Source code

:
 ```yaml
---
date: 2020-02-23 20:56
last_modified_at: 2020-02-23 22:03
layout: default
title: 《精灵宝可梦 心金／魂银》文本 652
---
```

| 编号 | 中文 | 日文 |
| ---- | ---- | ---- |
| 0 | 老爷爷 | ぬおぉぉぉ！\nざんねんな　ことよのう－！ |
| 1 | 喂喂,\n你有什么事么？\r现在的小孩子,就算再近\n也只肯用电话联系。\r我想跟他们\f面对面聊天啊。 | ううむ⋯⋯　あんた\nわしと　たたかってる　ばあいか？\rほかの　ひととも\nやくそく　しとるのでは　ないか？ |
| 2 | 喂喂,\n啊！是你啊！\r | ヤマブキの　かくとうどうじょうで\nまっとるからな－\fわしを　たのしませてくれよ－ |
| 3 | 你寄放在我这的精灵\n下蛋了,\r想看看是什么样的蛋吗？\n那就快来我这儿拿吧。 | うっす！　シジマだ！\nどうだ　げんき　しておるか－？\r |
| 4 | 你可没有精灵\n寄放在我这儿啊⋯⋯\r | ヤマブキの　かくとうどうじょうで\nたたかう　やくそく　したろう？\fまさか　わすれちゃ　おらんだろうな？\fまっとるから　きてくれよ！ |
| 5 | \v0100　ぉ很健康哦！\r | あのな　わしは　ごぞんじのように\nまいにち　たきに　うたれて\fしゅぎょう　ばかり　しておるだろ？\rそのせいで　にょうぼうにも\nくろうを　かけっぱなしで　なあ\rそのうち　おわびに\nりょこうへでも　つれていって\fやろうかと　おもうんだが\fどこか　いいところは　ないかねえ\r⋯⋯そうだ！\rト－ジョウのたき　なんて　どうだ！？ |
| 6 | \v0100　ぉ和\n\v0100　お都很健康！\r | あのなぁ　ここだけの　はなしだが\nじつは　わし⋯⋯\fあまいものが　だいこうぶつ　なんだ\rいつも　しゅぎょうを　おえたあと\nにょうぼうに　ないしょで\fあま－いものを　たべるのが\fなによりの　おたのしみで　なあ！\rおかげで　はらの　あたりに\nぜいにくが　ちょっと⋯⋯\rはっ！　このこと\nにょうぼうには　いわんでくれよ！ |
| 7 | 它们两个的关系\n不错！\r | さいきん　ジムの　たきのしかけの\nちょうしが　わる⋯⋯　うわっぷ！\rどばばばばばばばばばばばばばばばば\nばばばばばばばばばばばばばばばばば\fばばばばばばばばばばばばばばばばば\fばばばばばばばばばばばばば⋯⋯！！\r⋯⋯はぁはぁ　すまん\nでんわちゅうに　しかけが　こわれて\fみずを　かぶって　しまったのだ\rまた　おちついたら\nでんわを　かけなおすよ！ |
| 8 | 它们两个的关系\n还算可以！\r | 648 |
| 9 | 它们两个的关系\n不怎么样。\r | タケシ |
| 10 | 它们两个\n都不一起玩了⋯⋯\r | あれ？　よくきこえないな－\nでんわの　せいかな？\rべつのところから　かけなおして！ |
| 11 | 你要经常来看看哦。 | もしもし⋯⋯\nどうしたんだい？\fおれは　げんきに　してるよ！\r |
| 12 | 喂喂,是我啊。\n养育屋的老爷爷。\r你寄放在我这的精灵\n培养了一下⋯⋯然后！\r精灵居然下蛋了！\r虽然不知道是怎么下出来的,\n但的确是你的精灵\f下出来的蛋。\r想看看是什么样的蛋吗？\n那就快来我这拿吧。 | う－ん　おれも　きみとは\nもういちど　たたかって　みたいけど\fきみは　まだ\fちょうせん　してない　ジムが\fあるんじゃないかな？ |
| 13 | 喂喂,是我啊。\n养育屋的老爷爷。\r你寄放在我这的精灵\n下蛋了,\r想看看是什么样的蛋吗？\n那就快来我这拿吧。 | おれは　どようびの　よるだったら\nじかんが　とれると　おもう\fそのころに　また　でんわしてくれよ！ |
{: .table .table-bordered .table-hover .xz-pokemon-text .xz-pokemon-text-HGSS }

○ ○ ○

▸ **ABOUT THIS EXERCISE**: Gather up, from the records above, each line where the word "它们两个的关系" appears.

▸ **RESPONSE**:
| 7 | 它们两个的关系\n不错！\r | さいきん　ジムの　たきのしかけの\nちょうしが　わる⋯⋯　うわっぷ！\rどばばばばばばばばばばばばばばばば\nばばばばばばばばばばばばばばばばば\fばばばばばばばばばばばばばばばばば\fばばばばばばばばばばばばば⋯⋯！！\r⋯⋯はぁはぁ　すまん\nでんわちゅうに　しかけが　こわれて\fみずを　かぶって　しまったのだ\rまた　おちついたら\nでんわを　かけなおすよ！ |
| 8 | 它们两个的关系\n还算可以！\r | 648 |
| 9 | 它们两个的关系\n不怎么样。\r | タケシ |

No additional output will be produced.